From time to time I read complaints that foreigners wanting to become Germans must pass a test that asks them pretty simple looking questions which nonetheless natives wouldn't know the answers to. And they are right, I doubt I'd pass such a test without preparation, but so what? Could I still pass the theoretical examination for my driver's licence? no way!

And last but not least why are so many eminent literature critics non-natives?

from the last piece Yaacov linked to:

Yehiel Poupko: "My grandfather had no Jewish identity; he was just Jewish.

Victor said...

Whether they did it with proper religious observance or not seems to be of very secondary importance to me. They created conditions in which at least some could evade the murderers and even strive.

Right, their intent in doing whatever they did is of secondary importance to the reality of a Jewish state today. That's beside the point. I'm taking issue with Yaakov's characterization of Zionism, and it's a subtle sub-conversation within the Jewish community. It used to be less subtle. In the 60s and 70s, there was a strong social movement among Jews to emigrate to Israel.

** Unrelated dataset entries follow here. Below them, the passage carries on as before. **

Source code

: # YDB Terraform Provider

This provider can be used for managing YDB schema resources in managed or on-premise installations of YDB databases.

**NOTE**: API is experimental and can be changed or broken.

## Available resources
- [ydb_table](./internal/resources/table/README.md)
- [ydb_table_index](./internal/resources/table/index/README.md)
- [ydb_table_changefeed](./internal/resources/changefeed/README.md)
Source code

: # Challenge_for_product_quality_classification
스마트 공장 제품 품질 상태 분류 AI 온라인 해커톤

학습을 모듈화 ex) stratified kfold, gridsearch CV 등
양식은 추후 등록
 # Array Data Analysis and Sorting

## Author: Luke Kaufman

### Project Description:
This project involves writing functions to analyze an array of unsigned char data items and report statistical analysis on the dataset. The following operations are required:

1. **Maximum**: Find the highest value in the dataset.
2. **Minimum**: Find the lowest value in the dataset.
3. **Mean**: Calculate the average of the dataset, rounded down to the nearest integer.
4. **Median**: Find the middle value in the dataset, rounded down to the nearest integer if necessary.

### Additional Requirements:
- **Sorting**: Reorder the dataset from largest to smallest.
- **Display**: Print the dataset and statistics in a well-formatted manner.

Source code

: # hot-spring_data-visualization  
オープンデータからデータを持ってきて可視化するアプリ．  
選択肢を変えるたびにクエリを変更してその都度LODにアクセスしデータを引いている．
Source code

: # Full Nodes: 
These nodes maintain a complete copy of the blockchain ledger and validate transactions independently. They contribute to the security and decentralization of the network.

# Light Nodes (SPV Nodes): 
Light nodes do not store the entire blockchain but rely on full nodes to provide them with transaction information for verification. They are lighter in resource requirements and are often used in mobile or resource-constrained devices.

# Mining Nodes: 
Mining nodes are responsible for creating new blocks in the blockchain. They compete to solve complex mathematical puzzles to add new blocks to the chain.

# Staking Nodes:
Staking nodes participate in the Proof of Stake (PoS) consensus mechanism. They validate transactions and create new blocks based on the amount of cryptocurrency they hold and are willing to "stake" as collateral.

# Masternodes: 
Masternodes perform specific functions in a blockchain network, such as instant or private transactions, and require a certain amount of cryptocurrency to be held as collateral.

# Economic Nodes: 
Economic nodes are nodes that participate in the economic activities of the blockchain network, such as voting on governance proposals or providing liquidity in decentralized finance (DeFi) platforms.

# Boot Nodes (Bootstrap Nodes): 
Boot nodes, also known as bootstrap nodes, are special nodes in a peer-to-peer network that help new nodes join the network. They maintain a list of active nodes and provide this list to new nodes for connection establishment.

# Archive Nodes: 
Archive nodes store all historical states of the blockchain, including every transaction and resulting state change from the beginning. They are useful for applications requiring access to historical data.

Yaakov is essentially stating that Zionism is a necessary condition for modern Jewish existence, that the rationale of Zionism necessitates the in-gathering of Jews in Israel. I disagree. I am strongly in favor of a vibrant Jewish Diaspora, in addition to a strong, thriving Israel, and hope to see the day that, instead of the Diaspora supporting Israel, Israel is supporting the Diaspora.

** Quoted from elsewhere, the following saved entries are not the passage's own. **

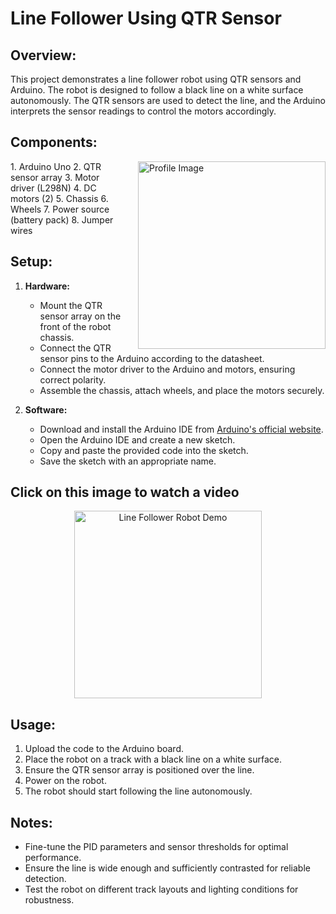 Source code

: # Line Follower Using QTR Sensor

## Overview:

This project demonstrates a line follower robot using QTR sensors and Arduino. The robot is designed to follow a black line on a white surface autonomously. The QTR sensors are used to detect the line, and the Arduino interprets the sensor readings to control the motors accordingly.

## Components:
<img src="https://github.com/sohailaesmat14/Line-Follower-using-QTR-sensor-/assets/170406386/dcf51759-6784-4252-8d81-fc8e6392ce31" alt="Profile Image" align="right" width="300" style="margin-left: 20px;">
1. Arduino Uno
2. QTR sensor array
3. Motor driver (L298N)
4. DC motors (2)
5. Chassis
6. Wheels
7. Power source (battery pack)
8. Jumper wires

## Setup:

1. **Hardware:**
   - Mount the QTR sensor array on the front of the robot chassis.
   - Connect the QTR sensor pins to the Arduino according to the datasheet.
   - Connect the motor driver to the Arduino and motors, ensuring correct polarity.
   - Assemble the chassis, attach wheels, and place the motors securely.

2. **Software:**
   - Download and install the Arduino IDE from [Arduino's official website](https://www.arduino.cc/en/software).
   - Open the Arduino IDE and create a new sketch.
   - Copy and paste the provided code into the sketch.
   - Save the sketch with an appropriate name.

## Click on this image to watch a video
<p align="center">
  <a href="https://github.com/sohailaesmat14/Line-Follower-using-QTR-sensor-/assets/170406386/9857390b-2b0a-4e13-9e81-1838edcc4663">
    <img src="https://github.com/sohailaesmat14/Line-Follower-using-QTR-sensor-/assets/170406386/830a2e44-ac53-4729-926f-be385d65b813)" alt="Line Follower Robot Demo" width="300"/>
  </a>
</p>


## Usage:

1. Upload the code to the Arduino board.
2. Place the robot on a track with a black line on a white surface.
3. Ensure the QTR sensor array is positioned over the line.
4. Power on the robot.
5. The robot should start following the line autonomously.

## Notes:

- Fine-tune the PID parameters and sensor thresholds for optimal performance.
- Ensure the line is wide enough and sufficiently contrasted for reliable detection.
- Test the robot on different track layouts and lighting conditions for robustness.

Silke, think of the Goethe Haus program of the German Foreign Ministry. We have several of them in Wisconsin, due to a large German immigrant community, and there are others throughout the US and the world. The German government has an interest in promoting German culture, language and German-immigrant communities in foreign societies.

There is no reason why Israel should not evolve in a similar manner, supporting Jewish communities around the world.

NormanF said...

The Talmud is based on inductive reasoning. Such logic is the reverse of the deductive reasoning found in textbooks. One asks not why but how and what? How to fulfill the Torah and what rules by which it may be carried out. G-d's commandments are given but it must be made clear how they are to be obeyed.

The Written Law presumes an Oral Law exists. The Torah is written in terse, spare language. When the earliest commentators read it, they noted it doesn't supply details on how to observe the rules in every day life.

And this where the Mishnah and its massive accompanying commentary, the Gemara came in. It provided the Jews with two things: an explanation for their faith and an intellectual universe through which to live it.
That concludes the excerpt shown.